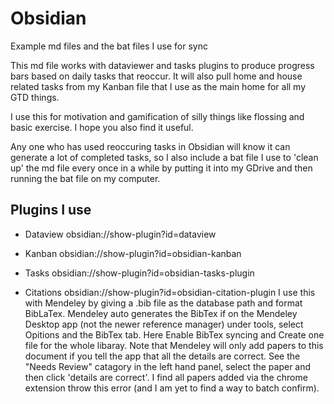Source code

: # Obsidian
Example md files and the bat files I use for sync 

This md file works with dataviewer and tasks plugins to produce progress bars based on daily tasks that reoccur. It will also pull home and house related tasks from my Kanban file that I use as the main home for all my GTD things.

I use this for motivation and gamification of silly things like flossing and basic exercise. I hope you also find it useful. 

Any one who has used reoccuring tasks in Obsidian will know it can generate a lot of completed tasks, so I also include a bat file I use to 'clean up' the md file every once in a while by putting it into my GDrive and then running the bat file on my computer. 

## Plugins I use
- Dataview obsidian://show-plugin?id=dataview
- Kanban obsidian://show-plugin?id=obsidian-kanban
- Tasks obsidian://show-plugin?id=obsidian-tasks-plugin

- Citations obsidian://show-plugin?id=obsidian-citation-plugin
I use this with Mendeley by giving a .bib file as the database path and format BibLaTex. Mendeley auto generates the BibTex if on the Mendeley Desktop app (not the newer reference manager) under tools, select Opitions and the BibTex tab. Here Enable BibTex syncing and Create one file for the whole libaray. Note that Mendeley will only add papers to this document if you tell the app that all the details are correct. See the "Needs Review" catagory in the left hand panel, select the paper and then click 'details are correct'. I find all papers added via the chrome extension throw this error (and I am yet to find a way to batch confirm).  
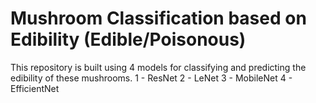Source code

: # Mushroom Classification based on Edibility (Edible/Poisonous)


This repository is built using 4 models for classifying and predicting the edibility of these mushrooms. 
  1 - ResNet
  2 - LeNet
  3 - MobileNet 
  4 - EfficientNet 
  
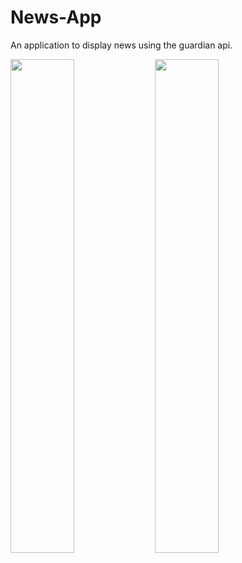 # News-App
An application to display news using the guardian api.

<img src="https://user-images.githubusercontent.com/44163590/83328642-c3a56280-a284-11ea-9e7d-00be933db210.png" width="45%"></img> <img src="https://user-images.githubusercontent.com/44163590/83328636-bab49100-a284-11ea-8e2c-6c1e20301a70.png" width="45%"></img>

=-=-=-=-=

**Activity:** The lines above, starting at the one with "## Plugins I use" and ending at the one with "- Citations obsidian://show-plugin?id=obsidian-citation-plugin", are the only ones to return, exactly as written.

**Result of the exercise:**
## Plugins I use
- Dataview obsidian://show-plugin?id=dataview
- Kanban obsidian://show-plugin?id=obsidian-kanban
- Tasks obsidian://show-plugin?id=obsidian-tasks-plugin

- Citations obsidian://show-plugin?id=obsidian-citation-plugin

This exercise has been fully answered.